= Jiang Kui =

Jiāng Kuí (姜夔) (c. 1155 Poyang - c. 1221 Hangzhou), courtesy name Yaozhang (堯章), art name Baishi Daoren (白石道人), also known as "Jiang Baishi" (姜白石), was a famous Chinese poet, composer, poetry theorist and calligrapher of the Song dynasty, particularly famed for his ci (song lyric poetry). He composed numerous poems, including the famous "He Bei Lai" and the more well known "San Wan Yue."

== Life ==
Jiang was born in Poyang (in today's Jiangxi province). His family was of mediocre social status and Kui himself did not obtain any post in the government throughout his life. His father was a county magistrate during the reign of Emperor Gaozong of Song.

Jiang made multiple attempts on the imperial exam but was not able to pass them. He traveled extensively between the regions of Hubei, Zhejiang, Anhui, Jiangsu and Fujian. He had close contacts with his contemporary poets and literati. Jiang Kui moved to Huzhou from Poyang before finally settling down in Hangzhou where he died.

== Poetry ==
Jiang's poetic style is notably influenced by Zhou Bangyan but his own style was distinct from other poets. In his early years as an abecedarian of poetry, his mentor was Xiao Ju (蕭𣂏). According to his own biography, Jiang values the originality of his poems more than the following of established poetic theories from the past. In the eyes of 13th century artist and art theorist Chen Yu, the poetry of Jiang Kui is marked by his candidness(as a lack of overly ink-horn words) and originality. Chen noted that Jiang's poetry was not influenced by his contemporaries.

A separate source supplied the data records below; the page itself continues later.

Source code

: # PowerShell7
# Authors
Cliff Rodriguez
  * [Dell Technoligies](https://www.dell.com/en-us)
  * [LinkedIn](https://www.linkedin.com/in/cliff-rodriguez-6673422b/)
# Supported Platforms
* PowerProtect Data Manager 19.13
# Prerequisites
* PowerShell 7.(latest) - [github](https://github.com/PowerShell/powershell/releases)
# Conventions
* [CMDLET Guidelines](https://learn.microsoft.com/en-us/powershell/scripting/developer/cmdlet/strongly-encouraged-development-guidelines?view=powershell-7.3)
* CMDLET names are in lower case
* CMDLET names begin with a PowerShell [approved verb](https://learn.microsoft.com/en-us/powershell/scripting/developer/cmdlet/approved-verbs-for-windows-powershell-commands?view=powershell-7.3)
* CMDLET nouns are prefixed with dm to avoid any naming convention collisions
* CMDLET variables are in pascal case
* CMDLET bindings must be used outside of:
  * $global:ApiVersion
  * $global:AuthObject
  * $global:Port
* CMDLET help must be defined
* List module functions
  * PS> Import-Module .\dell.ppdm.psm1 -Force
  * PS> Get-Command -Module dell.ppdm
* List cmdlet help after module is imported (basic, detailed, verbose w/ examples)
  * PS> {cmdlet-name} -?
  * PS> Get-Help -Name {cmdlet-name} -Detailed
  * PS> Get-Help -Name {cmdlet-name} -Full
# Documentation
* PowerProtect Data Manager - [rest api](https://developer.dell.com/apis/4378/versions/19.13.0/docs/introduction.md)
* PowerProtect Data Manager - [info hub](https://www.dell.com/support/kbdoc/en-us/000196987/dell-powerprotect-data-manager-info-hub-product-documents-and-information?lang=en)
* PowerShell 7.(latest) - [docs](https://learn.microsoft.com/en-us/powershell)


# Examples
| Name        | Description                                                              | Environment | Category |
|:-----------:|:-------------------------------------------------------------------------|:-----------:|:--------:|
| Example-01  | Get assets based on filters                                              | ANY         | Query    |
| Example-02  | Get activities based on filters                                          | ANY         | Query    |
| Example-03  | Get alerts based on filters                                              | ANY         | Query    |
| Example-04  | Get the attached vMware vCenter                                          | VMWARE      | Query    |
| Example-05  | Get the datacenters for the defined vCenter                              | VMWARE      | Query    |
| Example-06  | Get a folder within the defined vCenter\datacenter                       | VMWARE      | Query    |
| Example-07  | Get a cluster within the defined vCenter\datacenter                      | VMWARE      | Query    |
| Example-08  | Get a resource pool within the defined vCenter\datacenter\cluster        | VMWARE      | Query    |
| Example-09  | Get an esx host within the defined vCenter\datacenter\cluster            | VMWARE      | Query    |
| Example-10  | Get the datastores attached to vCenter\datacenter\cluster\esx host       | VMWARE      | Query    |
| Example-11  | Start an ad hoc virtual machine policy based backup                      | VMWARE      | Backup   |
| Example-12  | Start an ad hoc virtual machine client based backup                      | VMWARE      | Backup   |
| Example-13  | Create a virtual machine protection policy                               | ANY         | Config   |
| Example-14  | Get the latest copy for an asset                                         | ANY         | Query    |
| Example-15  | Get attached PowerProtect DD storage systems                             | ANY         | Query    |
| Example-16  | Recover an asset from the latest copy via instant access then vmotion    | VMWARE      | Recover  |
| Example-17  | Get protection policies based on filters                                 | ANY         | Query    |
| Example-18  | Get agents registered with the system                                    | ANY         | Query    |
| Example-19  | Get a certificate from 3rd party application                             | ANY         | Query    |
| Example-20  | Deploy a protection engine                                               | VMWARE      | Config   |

As a result, Jiang was able to establish his own school at the time and influence other poets that admired his works.

Another 13th-century Ci poet Zhang Yan (張炎) described Jiang's poetic style as "Clouds that leave or stay without a trace", underlining the unpredictability of Jiang's poems.

== Musicology ==
Aside from being a poet, Jiang was also a musicologist of classical Chinese music. He was best known for his lyric poems. Jiang tried to restore the lost tunes of ancient times but was scoffed by the officials of Taichang Si (Office of Great constancy, a government department of ancient China in charge of ritualistic affairs as well as classical music).